*** Data under study Section Begins ***
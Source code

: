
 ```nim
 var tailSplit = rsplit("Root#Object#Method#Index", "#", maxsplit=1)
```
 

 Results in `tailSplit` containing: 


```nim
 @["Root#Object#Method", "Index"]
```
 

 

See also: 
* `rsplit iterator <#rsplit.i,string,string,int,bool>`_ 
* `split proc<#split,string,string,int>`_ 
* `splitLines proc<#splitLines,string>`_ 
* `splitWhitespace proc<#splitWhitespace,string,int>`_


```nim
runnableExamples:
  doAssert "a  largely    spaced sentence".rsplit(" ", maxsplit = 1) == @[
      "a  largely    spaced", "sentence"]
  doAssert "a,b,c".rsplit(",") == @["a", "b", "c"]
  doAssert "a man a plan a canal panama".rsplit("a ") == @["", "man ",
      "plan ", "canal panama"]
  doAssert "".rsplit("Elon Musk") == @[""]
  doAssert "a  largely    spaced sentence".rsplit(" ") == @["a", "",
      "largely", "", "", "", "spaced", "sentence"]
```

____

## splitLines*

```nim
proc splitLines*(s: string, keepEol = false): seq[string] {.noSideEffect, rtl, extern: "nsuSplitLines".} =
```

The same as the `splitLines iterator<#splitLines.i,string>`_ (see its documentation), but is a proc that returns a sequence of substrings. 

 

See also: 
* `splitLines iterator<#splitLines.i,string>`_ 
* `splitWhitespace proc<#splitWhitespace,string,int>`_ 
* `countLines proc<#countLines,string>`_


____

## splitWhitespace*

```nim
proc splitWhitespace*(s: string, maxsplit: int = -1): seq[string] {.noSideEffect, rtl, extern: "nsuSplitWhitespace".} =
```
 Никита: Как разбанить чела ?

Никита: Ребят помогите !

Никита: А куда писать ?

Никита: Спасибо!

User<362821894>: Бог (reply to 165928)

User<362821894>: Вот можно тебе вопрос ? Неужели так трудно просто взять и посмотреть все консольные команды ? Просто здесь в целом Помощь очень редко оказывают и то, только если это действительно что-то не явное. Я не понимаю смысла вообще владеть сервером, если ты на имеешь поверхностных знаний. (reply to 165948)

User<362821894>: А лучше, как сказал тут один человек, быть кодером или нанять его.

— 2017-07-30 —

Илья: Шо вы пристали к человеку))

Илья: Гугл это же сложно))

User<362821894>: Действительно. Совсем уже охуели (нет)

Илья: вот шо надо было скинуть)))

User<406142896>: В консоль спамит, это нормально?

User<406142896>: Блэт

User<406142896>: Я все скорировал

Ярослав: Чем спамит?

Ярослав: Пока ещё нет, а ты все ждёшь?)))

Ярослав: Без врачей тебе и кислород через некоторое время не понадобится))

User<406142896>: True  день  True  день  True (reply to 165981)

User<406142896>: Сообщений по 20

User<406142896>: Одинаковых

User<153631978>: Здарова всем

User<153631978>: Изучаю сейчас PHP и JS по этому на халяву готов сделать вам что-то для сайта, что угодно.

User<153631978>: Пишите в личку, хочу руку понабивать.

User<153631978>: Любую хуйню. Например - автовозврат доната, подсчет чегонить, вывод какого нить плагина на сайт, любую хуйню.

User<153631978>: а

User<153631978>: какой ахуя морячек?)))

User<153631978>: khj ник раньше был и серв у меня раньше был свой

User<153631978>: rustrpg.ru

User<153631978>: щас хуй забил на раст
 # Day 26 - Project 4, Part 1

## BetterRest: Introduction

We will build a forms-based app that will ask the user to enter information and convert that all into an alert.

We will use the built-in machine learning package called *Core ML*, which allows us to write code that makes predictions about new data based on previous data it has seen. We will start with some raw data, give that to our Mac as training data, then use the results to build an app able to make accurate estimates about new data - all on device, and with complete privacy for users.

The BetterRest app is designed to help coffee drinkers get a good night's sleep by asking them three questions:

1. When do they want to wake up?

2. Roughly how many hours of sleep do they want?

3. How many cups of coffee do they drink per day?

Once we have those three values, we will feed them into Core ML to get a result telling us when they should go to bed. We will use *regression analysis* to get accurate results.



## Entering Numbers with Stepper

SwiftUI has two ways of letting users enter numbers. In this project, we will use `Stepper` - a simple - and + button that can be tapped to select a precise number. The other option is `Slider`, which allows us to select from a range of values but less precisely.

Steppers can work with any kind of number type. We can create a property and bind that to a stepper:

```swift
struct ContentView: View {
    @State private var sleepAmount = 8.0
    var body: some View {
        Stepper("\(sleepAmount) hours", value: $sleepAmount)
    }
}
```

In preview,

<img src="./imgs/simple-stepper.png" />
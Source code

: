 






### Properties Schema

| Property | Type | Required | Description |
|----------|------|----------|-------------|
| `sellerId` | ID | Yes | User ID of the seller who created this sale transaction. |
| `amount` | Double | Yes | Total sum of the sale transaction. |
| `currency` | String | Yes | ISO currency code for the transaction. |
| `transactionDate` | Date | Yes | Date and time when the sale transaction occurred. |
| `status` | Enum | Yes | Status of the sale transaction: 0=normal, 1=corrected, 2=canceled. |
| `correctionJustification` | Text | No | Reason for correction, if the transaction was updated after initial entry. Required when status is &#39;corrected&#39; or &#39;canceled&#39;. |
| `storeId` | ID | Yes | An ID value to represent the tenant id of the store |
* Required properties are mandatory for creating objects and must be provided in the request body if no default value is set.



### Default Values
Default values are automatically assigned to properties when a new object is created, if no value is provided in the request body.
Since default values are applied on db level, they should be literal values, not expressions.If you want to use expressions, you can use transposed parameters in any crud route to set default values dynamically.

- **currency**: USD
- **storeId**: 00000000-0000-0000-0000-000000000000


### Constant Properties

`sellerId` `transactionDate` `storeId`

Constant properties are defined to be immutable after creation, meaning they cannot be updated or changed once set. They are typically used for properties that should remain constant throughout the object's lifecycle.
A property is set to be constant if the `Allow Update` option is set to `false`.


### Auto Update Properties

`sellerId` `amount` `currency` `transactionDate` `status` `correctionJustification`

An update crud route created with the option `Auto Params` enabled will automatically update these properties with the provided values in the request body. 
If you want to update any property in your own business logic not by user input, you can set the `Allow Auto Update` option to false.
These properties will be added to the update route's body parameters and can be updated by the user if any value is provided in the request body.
*** Data under study Section Ends ***
**Goal of the exercise**
Report back each line in the material above that contains the string "accurate".

**Written response**
We will use the built-in machine learning package called *Core ML*, which allows us to write code that makes predictions about new data based on previous data it has seen. We will start with some raw data, give that to our Mac as training data, then use the results to build an app able to make accurate estimates about new data - all on device, and with complete privacy for users.
Once we have those three values, we will feed them into Core ML to get a result telling us when they should go to bed. We will use *regression analysis* to get accurate results.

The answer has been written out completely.